===== Study material
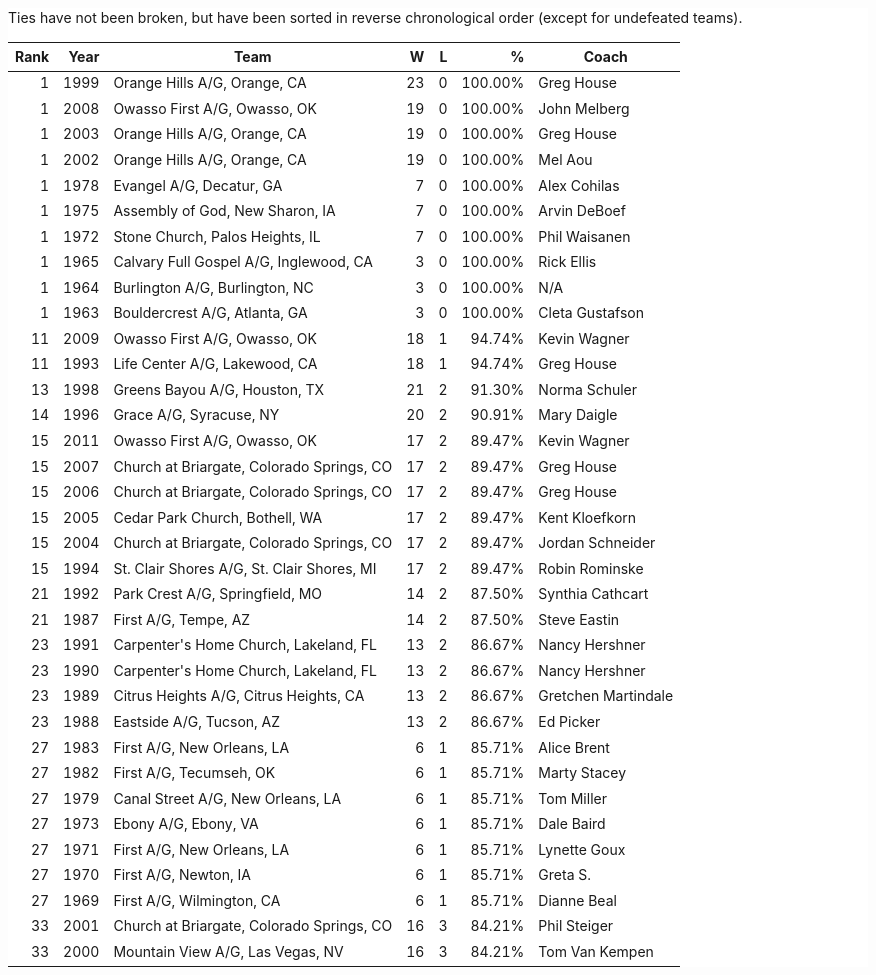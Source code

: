 Ties have not been broken, but have been sorted in reverse chronological order (except for undefeated teams).

| Rank | Year | Team                                       |    W |    L |       % | Coach               |
| ---: | ---: | ------------------------------------------ | ---: | ---: | ------: | ------------------- |
|    1 | 1999 | Orange Hills A/G, Orange, CA               |   23 |    0 | 100.00% | Greg House          |
|    1 | 2008 | Owasso First A/G, Owasso, OK               |   19 |    0 | 100.00% | John Melberg        |
|    1 | 2003 | Orange Hills A/G, Orange, CA               |   19 |    0 | 100.00% | Greg House          |
|    1 | 2002 | Orange Hills A/G, Orange, CA               |   19 |    0 | 100.00% | Mel Aou             |
|    1 | 1978 | Evangel A/G, Decatur, GA                   |    7 |    0 | 100.00% | Alex Cohilas        |
|    1 | 1975 | Assembly of God, New Sharon, IA            |    7 |    0 | 100.00% | Arvin DeBoef        |
|    1 | 1972 | Stone Church, Palos Heights, IL            |    7 |    0 | 100.00% | Phil Waisanen       |
|    1 | 1965 | Calvary Full Gospel A/G, Inglewood, CA     |    3 |    0 | 100.00% | Rick Ellis          |
|    1 | 1964 | Burlington A/G, Burlington, NC             |    3 |    0 | 100.00% | N/A                 |
|    1 | 1963 | Bouldercrest A/G, Atlanta, GA              |    3 |    0 | 100.00% | Cleta Gustafson     |
|   11 | 2009 | Owasso First A/G, Owasso, OK               |   18 |    1 |  94.74% | Kevin Wagner        |
|   11 | 1993 | Life Center A/G, Lakewood, CA              |   18 |    1 |  94.74% | Greg House          |
|   13 | 1998 | Greens Bayou A/G, Houston, TX              |   21 |    2 |  91.30% | Norma Schuler       |
|   14 | 1996 | Grace A/G, Syracuse, NY                    |   20 |    2 |  90.91% | Mary Daigle         |
|   15 | 2011 | Owasso First A/G, Owasso, OK               |   17 |    2 |  89.47% | Kevin Wagner        |
|   15 | 2007 | Church at Briargate, Colorado Springs, CO  |   17 |    2 |  89.47% | Greg House          |
|   15 | 2006 | Church at Briargate, Colorado Springs, CO  |   17 |    2 |  89.47% | Greg House          |
|   15 | 2005 | Cedar Park Church, Bothell, WA             |   17 |    2 |  89.47% | Kent Kloefkorn      |
|   15 | 2004 | Church at Briargate, Colorado Springs, CO  |   17 |    2 |  89.47% | Jordan Schneider    |
|   15 | 1994 | St. Clair Shores A/G, St. Clair Shores, MI |   17 |    2 |  89.47% | Robin Rominske      |
|   21 | 1992 | Park Crest A/G, Springfield, MO            |   14 |    2 |  87.50% | Synthia Cathcart    |
|   21 | 1987 | First A/G, Tempe, AZ                       |   14 |    2 |  87.50% | Steve Eastin        |
|   23 | 1991 | Carpenter's Home Church, Lakeland, FL      |   13 |    2 |  86.67% | Nancy Hershner      |
|   23 | 1990 | Carpenter's Home Church, Lakeland, FL      |   13 |    2 |  86.67% | Nancy Hershner      |
|   23 | 1989 | Citrus Heights A/G, Citrus Heights, CA     |   13 |    2 |  86.67% | Gretchen Martindale |
|   23 | 1988 | Eastside A/G, Tucson, AZ                   |   13 |    2 |  86.67% | Ed Picker           |
|   27 | 1983 | First A/G, New Orleans, LA                 |    6 |    1 |  85.71% | Alice Brent         |
|   27 | 1982 | First A/G, Tecumseh, OK                    |    6 |    1 |  85.71% | Marty Stacey        |
|   27 | 1979 | Canal Street A/G, New Orleans, LA          |    6 |    1 |  85.71% | Tom Miller          |
|   27 | 1973 | Ebony A/G, Ebony, VA                       |    6 |    1 |  85.71% | Dale Baird          |
|   27 | 1971 | First A/G, New Orleans, LA                 |    6 |    1 |  85.71% | Lynette Goux        |
|   27 | 1970 | First A/G, Newton, IA                      |    6 |    1 |  85.71% | Greta S.            |
|   27 | 1969 | First A/G, Wilmington, CA                  |    6 |    1 |  85.71% | Dianne Beal         |
|   33 | 2001 | Church at Briargate, Colorado Springs, CO  |   16 |    3 |  84.21% | Phil Steiger        |
|   33 | 2000 | Mountain View A/G, Las Vegas, NV           |   16 |    3 |  84.21% | Tom Van Kempen      |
==========
Task to complete - From the data above, return every line from the line that has "2009 | Owasso" up to and including the line that has "1996 | Grace", exactly.

Response -
|   11 | 2009 | Owasso First A/G, Owasso, OK               |   18 |    1 |  94.74% | Kevin Wagner        |
|   11 | 1993 | Life Center A/G, Lakewood, CA              |   18 |    1 |  94.74% | Greg House          |
|   13 | 1998 | Greens Bayou A/G, Houston, TX              |   21 |    2 |  91.30% | Norma Schuler       |
|   14 | 1996 | Grace A/G, Syracuse, NY                    |   20 |    2 |  90.91% | Mary Daigle         |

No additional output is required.